Data for this task
[Start of Attachment]
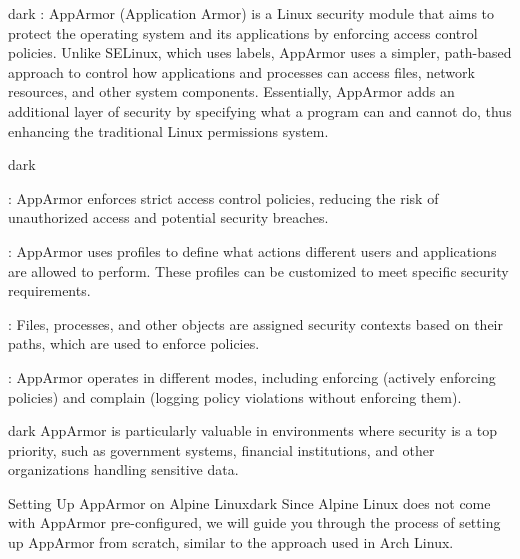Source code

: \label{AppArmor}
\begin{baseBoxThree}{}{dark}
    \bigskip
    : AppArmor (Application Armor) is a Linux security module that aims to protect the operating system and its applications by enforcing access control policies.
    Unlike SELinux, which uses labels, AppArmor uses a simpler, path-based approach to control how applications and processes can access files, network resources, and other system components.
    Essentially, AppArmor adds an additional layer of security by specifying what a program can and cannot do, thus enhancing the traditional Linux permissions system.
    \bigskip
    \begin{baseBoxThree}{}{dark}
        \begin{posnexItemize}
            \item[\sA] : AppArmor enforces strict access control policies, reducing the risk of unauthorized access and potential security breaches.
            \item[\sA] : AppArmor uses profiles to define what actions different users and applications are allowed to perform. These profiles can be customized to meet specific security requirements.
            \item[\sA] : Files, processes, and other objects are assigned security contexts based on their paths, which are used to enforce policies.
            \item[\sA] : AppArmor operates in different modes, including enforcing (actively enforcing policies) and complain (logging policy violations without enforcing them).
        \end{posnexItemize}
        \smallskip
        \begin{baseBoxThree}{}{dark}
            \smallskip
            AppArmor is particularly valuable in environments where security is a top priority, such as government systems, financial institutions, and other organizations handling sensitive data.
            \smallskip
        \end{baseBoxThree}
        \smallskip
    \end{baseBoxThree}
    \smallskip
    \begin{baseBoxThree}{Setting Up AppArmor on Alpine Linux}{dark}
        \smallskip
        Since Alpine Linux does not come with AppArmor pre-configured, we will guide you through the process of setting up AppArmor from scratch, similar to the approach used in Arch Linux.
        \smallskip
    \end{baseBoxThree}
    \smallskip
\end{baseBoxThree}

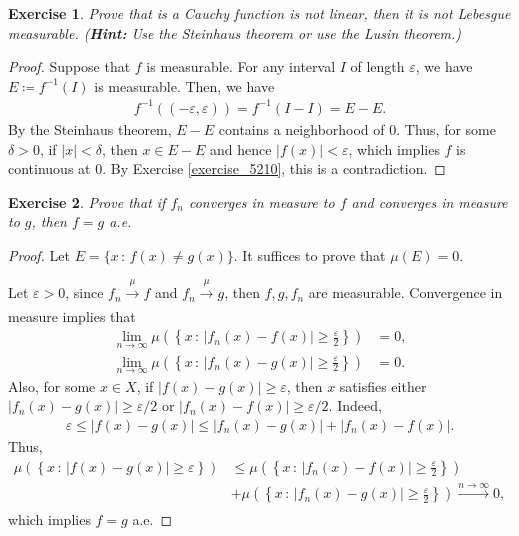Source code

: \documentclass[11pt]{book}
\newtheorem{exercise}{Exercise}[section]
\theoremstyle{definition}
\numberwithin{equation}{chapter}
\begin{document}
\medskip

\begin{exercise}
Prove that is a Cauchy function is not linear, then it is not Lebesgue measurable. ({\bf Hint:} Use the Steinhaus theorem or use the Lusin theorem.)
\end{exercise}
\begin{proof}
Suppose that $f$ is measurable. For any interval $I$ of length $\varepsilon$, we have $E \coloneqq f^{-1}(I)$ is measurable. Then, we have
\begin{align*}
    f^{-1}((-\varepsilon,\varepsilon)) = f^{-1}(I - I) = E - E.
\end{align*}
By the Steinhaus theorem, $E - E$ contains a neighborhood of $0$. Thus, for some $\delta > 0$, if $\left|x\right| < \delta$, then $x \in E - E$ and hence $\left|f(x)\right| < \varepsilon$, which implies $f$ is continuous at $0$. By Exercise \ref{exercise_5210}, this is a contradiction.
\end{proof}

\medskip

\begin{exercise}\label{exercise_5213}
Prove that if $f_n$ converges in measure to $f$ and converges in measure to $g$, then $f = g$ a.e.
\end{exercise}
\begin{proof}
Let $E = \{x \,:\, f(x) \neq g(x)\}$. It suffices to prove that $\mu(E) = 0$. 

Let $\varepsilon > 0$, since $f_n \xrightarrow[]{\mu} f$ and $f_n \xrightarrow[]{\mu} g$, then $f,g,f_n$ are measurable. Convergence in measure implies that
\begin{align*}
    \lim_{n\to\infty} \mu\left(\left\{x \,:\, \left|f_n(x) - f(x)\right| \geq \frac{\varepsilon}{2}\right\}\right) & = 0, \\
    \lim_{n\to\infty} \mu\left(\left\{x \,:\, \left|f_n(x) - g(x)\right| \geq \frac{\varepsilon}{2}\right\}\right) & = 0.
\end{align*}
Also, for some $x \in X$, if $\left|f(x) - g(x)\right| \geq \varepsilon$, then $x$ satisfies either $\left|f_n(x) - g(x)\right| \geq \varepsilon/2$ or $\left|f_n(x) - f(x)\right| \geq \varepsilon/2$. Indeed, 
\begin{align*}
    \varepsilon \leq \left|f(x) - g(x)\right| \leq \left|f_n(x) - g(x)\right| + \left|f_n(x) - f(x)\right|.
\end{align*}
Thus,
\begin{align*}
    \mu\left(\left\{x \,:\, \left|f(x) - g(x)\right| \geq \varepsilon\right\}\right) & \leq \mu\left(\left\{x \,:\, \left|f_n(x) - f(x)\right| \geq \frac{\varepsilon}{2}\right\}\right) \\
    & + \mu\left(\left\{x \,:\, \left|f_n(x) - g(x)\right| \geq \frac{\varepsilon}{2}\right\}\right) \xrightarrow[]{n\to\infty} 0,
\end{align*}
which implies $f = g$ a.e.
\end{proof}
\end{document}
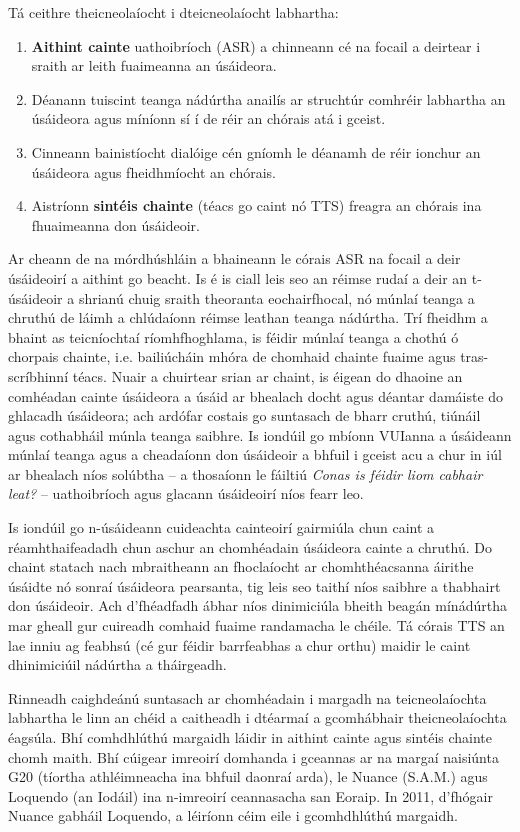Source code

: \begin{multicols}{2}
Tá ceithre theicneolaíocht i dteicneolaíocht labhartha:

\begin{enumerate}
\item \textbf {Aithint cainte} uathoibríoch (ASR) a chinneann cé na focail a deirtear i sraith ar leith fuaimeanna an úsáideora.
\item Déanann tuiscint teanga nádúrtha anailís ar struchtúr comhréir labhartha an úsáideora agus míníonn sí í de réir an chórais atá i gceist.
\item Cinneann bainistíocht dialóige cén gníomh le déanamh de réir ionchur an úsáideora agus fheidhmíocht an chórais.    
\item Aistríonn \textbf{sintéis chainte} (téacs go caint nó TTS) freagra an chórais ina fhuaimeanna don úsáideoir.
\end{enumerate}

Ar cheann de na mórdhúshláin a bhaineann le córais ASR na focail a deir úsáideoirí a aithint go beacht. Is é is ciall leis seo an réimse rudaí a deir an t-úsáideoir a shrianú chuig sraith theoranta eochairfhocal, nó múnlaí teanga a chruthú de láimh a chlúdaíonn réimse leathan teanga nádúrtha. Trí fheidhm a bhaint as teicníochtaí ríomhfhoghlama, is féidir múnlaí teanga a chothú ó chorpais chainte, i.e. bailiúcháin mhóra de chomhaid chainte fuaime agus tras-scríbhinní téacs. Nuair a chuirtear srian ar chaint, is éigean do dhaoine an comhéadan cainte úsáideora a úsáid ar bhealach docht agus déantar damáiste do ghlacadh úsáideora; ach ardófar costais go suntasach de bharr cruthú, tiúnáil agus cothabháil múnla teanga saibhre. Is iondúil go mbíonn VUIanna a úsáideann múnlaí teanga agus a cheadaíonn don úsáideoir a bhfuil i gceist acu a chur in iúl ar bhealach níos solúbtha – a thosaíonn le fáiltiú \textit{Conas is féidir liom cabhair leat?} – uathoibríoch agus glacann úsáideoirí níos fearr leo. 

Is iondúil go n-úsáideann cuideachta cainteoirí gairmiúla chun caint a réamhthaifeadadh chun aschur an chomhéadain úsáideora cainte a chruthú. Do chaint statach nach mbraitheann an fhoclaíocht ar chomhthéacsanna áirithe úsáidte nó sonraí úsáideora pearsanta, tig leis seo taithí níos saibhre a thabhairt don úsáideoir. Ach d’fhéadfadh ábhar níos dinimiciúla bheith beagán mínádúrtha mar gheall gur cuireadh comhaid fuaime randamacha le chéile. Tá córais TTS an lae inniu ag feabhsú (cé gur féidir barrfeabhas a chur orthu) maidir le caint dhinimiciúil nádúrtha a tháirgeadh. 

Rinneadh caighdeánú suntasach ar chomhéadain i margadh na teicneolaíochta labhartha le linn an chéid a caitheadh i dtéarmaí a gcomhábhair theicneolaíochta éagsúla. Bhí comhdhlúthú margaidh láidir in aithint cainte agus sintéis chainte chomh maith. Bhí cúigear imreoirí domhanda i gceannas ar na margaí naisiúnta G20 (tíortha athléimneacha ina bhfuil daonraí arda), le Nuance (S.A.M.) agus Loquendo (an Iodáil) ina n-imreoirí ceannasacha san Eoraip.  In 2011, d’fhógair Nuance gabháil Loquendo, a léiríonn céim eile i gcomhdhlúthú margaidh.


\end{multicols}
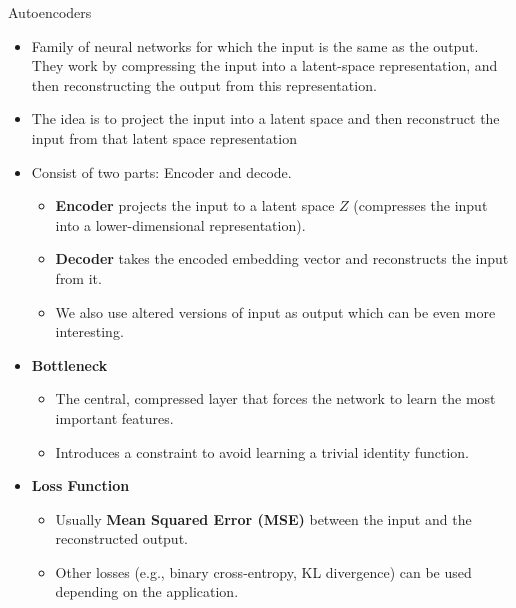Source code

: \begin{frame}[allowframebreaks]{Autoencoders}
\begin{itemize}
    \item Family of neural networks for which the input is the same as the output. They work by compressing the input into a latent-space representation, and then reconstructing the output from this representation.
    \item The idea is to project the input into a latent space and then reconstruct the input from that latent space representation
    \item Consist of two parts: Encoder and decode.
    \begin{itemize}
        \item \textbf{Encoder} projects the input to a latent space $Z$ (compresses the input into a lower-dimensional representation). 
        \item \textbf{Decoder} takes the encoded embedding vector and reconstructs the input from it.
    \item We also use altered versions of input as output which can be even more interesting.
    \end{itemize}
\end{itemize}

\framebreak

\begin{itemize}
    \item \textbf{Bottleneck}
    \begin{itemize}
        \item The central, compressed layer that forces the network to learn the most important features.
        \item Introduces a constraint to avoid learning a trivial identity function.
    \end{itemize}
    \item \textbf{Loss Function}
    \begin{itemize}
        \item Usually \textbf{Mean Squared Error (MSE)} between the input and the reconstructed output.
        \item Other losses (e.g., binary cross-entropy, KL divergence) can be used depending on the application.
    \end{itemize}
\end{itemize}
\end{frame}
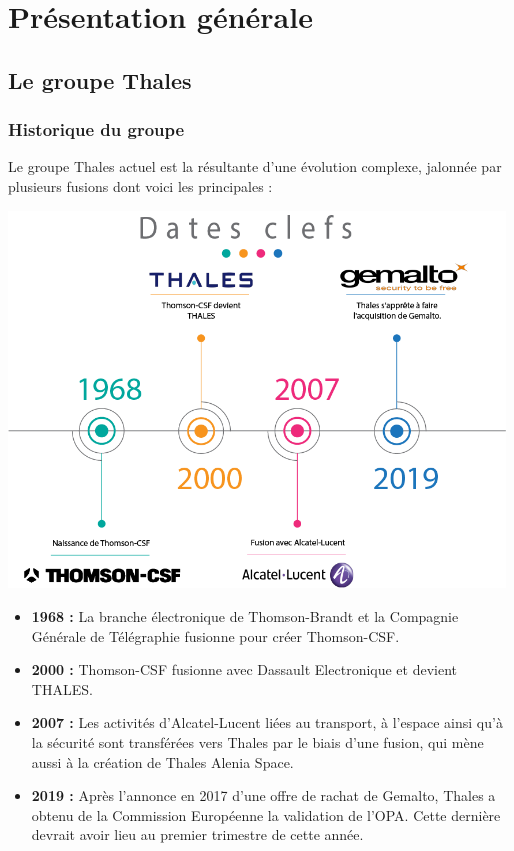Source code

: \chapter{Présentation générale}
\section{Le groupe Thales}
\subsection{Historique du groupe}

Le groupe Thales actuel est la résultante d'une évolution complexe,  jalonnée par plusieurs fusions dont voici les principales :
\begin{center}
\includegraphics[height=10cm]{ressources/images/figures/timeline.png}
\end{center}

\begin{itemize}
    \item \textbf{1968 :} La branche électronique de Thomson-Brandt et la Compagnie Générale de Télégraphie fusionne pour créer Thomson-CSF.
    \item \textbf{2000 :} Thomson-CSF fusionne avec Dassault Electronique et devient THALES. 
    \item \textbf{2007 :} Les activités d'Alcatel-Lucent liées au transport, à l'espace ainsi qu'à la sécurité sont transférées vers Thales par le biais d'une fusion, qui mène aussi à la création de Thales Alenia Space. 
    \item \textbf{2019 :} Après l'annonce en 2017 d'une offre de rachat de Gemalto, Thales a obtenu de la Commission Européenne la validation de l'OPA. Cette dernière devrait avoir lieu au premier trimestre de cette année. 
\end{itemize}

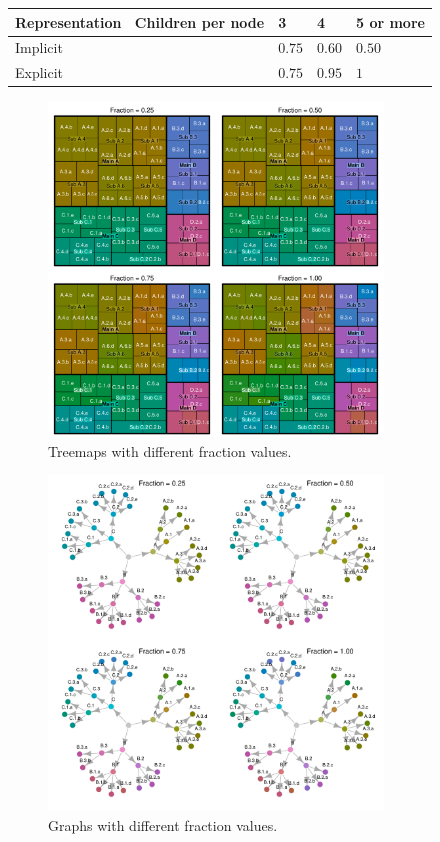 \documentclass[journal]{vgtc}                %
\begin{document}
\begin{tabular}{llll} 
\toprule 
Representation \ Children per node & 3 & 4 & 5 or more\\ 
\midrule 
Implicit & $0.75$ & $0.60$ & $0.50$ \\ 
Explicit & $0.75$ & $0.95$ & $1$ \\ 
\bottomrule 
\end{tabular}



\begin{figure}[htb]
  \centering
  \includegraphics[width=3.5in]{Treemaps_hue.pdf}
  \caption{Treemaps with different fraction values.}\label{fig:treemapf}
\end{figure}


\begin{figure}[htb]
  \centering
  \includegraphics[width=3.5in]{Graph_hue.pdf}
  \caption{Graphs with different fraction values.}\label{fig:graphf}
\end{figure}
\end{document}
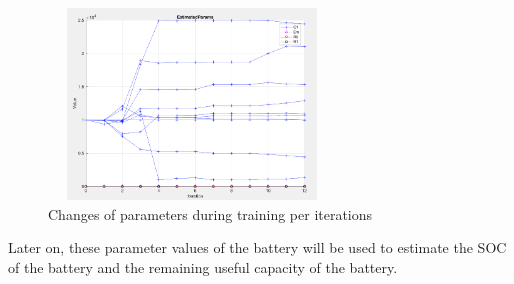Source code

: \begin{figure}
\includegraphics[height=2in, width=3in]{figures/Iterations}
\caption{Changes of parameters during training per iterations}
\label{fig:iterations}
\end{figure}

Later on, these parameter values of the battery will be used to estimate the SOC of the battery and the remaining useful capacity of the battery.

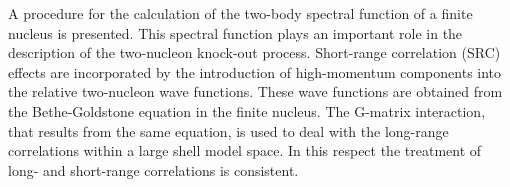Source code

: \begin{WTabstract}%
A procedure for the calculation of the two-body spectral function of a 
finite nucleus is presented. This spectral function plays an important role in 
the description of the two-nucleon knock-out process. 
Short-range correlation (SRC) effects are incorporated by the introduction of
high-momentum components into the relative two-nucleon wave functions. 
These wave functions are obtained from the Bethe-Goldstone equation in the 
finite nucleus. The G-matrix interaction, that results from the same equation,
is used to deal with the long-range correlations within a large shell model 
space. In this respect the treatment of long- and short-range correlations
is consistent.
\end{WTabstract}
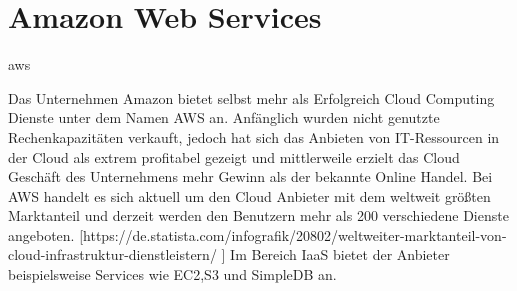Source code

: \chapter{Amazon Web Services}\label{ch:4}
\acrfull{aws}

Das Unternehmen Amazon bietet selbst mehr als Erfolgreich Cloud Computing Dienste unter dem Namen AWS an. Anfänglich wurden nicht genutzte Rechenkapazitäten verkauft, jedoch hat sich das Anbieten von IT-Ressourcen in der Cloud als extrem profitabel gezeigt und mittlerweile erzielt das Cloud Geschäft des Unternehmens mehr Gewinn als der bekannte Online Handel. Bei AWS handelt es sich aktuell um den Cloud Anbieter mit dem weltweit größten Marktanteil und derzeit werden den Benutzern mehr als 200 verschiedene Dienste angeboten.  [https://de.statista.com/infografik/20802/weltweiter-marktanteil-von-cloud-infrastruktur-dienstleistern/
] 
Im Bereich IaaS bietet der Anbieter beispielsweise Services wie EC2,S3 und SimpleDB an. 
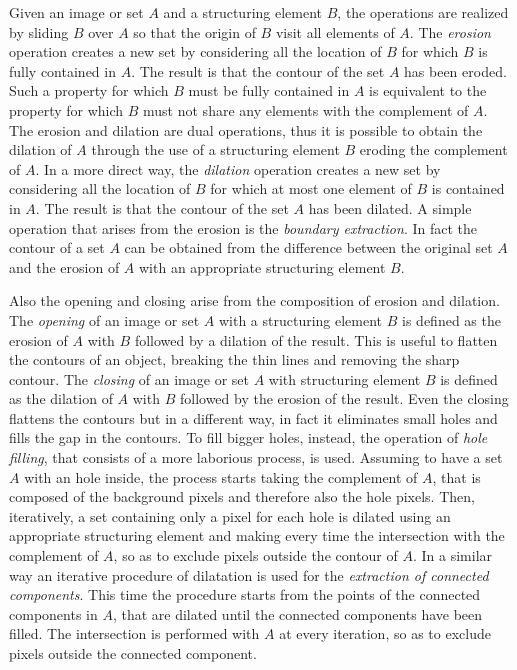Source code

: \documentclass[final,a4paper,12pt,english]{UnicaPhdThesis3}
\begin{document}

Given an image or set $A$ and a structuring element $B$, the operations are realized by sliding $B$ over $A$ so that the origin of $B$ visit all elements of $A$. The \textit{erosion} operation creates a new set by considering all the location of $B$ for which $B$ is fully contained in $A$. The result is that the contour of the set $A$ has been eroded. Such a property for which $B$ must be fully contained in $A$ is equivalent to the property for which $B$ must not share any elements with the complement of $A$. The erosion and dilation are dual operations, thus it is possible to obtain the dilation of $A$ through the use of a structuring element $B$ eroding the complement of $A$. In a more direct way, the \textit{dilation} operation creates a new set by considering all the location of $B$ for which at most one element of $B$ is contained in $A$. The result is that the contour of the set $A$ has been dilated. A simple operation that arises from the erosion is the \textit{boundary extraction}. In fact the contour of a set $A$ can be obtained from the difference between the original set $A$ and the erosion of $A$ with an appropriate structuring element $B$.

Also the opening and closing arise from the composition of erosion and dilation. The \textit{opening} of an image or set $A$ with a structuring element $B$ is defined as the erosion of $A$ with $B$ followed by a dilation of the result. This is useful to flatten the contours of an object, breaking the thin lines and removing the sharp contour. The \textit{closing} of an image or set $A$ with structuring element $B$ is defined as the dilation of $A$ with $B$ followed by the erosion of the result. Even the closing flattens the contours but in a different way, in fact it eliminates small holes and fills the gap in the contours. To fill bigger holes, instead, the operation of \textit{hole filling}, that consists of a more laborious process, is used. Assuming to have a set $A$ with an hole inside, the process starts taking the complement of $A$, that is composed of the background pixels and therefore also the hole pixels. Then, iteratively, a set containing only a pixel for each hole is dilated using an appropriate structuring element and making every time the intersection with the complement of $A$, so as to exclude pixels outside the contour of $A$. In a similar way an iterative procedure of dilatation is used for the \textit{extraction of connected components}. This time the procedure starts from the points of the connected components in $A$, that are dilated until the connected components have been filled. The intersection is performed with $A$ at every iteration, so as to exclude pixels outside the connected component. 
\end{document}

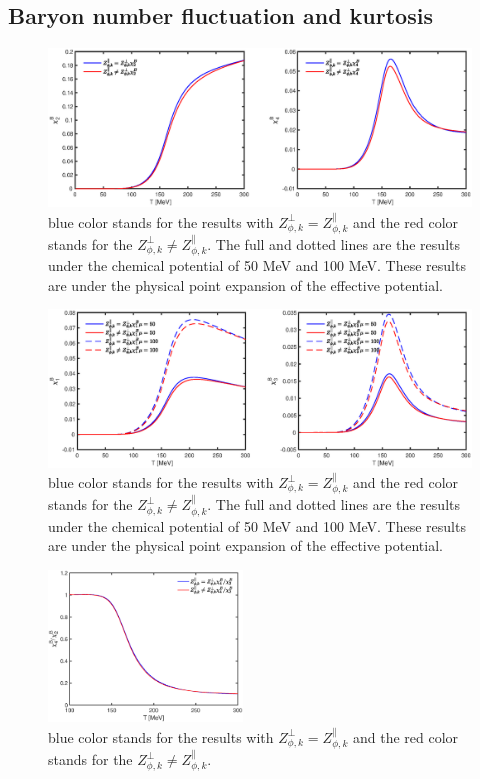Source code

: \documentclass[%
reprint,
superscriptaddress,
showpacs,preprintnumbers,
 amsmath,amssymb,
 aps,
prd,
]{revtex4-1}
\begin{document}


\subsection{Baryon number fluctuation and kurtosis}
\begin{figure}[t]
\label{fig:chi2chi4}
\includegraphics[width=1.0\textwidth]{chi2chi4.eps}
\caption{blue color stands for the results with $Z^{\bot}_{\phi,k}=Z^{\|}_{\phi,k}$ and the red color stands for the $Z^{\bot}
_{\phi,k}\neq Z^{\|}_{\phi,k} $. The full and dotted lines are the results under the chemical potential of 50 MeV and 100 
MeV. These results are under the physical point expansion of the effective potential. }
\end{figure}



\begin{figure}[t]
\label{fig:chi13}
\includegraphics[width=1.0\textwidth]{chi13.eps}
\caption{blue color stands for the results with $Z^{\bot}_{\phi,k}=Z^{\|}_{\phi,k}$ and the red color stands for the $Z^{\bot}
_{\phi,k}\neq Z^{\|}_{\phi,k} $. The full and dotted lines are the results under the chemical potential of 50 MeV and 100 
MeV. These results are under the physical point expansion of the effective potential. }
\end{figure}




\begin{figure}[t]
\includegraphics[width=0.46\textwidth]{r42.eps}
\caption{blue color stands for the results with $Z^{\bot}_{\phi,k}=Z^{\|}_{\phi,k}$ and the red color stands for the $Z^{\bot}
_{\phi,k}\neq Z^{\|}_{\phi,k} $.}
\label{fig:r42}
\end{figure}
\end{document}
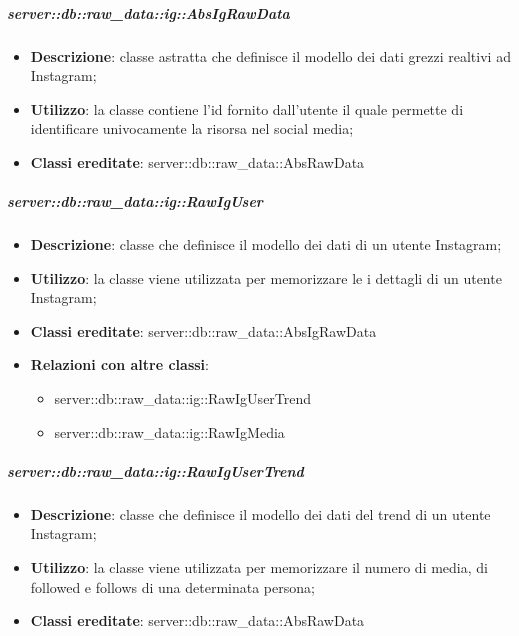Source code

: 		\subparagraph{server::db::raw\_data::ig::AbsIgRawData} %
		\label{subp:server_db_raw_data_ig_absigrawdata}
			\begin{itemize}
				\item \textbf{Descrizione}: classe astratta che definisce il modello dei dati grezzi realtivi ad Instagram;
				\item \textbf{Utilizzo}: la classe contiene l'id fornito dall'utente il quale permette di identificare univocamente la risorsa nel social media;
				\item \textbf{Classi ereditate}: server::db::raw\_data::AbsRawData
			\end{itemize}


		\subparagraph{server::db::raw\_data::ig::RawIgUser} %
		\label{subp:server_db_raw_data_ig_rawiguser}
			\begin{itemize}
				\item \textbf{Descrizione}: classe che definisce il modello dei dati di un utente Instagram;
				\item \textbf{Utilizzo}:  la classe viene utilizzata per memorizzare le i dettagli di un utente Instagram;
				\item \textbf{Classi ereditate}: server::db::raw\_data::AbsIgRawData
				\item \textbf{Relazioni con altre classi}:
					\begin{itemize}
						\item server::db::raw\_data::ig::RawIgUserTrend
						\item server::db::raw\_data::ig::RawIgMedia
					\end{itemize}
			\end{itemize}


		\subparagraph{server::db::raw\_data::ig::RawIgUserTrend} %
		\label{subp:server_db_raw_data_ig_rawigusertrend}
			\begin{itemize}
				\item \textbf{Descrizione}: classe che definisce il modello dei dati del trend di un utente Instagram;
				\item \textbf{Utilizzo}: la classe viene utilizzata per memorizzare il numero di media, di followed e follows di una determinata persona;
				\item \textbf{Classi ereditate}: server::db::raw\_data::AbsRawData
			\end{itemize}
[End of Attachment]
Scan the entries above for the word "sraith". Report the lines that hold it.

Response box
\item \textbf {Aithint cainte} uathoibríoch (ASR) a chinneann cé na focail a deirtear i sraith ar leith fuaimeanna an úsáideora.
Ar cheann de na mórdhúshláin a bhaineann le córais ASR na focail a deir úsáideoirí a aithint go beacht. Is é is ciall leis seo an réimse rudaí a deir an t-úsáideoir a shrianú chuig sraith theoranta eochairfhocal, nó múnlaí teanga a chruthú de láimh a chlúdaíonn réimse leathan teanga nádúrtha. Trí fheidhm a bhaint as teicníochtaí ríomhfhoghlama, is féidir múnlaí teanga a chothú ó chorpais chainte, i.e. bailiúcháin mhóra de chomhaid chainte fuaime agus tras-scríbhinní téacs. Nuair a chuirtear srian ar chaint, is éigean do dhaoine an comhéadan cainte úsáideora a úsáid ar bhealach docht agus déantar damáiste do ghlacadh úsáideora; ach ardófar costais go suntasach de bharr cruthú, tiúnáil agus cothabháil múnla teanga saibhre. Is iondúil go mbíonn VUIanna a úsáideann múnlaí teanga agus a cheadaíonn don úsáideoir a bhfuil i gceist acu a chur in iúl ar bhealach níos solúbtha – a thosaíonn le fáiltiú \textit{Conas is féidir liom cabhair leat?} – uathoibríoch agus glacann úsáideoirí níos fearr leo. 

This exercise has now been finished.